## [What is expected]
List all the lines in these records that hold "which".

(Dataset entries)
=== Section Start ===
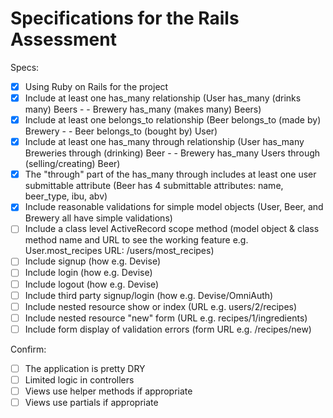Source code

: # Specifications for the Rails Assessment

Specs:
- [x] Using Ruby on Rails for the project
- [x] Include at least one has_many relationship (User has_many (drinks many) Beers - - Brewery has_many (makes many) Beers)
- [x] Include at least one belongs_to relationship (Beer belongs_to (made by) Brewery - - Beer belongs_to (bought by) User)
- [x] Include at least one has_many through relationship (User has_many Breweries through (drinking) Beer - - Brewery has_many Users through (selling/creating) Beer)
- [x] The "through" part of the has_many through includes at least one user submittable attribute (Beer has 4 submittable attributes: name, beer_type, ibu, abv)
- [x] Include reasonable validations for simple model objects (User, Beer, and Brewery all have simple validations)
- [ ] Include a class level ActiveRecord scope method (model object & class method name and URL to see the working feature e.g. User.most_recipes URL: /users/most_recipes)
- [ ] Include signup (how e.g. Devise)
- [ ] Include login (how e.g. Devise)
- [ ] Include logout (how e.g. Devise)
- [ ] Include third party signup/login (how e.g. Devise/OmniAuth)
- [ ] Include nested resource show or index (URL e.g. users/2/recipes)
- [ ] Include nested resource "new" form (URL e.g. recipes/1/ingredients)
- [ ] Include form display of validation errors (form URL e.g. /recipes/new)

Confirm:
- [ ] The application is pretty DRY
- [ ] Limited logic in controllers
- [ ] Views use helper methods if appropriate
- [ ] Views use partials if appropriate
=== Section End ===
=== Section Start ===
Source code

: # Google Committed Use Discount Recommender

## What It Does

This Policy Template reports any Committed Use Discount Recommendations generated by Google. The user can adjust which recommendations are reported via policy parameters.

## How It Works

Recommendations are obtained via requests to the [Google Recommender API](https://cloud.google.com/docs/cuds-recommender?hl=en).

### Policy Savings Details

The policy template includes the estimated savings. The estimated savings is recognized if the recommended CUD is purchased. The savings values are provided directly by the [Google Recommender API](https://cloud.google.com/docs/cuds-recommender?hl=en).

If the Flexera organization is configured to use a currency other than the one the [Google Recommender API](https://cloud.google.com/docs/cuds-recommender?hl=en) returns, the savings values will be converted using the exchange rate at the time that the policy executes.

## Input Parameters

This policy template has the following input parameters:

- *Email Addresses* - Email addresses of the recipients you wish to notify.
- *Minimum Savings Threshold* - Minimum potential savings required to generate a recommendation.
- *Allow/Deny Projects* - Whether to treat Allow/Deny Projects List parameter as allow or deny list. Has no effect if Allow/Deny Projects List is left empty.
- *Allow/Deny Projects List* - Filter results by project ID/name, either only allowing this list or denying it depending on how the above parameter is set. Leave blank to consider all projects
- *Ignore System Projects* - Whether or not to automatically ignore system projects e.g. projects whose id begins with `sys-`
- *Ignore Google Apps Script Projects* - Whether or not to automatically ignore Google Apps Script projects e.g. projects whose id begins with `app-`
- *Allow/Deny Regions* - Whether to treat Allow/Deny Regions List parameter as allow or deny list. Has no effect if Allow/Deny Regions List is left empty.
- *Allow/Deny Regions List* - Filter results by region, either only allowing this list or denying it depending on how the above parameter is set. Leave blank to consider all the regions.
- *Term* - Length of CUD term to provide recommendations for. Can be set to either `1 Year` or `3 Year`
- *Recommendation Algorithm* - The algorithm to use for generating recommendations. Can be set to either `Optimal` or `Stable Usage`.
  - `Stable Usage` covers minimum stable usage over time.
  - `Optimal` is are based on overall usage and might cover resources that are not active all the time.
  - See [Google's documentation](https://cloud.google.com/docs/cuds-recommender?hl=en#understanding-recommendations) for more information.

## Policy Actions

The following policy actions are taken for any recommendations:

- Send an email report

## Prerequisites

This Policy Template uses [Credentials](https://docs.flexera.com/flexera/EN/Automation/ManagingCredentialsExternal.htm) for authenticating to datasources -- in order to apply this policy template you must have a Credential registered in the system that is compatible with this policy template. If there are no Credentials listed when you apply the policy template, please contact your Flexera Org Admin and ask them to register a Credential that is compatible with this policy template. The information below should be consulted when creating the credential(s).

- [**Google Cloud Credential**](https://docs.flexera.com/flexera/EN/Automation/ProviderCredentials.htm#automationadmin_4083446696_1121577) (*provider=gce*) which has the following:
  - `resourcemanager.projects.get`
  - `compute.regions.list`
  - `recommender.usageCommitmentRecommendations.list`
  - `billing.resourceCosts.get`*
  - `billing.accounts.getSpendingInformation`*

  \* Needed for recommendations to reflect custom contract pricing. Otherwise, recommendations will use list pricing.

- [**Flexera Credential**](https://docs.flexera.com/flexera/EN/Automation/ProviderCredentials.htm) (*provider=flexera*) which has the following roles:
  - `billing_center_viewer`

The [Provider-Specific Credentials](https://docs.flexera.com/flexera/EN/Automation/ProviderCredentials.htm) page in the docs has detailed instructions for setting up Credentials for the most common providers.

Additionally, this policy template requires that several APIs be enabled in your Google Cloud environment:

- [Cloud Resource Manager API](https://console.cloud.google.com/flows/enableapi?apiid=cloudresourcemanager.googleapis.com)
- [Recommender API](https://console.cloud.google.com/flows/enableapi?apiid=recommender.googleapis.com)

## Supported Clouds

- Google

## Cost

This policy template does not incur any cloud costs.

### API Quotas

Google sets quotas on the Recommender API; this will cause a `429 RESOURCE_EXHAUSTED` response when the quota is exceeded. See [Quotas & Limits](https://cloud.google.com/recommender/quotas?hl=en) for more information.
=== Section End ===
## [Written response]
This Policy Template reports any Committed Use Discount Recommendations generated by Google. The user can adjust which recommendations are reported via policy parameters.
- [**Google Cloud Credential**](https://docs.flexera.com/flexera/EN/Automation/ProviderCredentials.htm#automationadmin_4083446696_1121577) (*provider=gce*) which has the following:
- [**Flexera Credential**](https://docs.flexera.com/flexera/EN/Automation/ProviderCredentials.htm) (*provider=flexera*) which has the following roles:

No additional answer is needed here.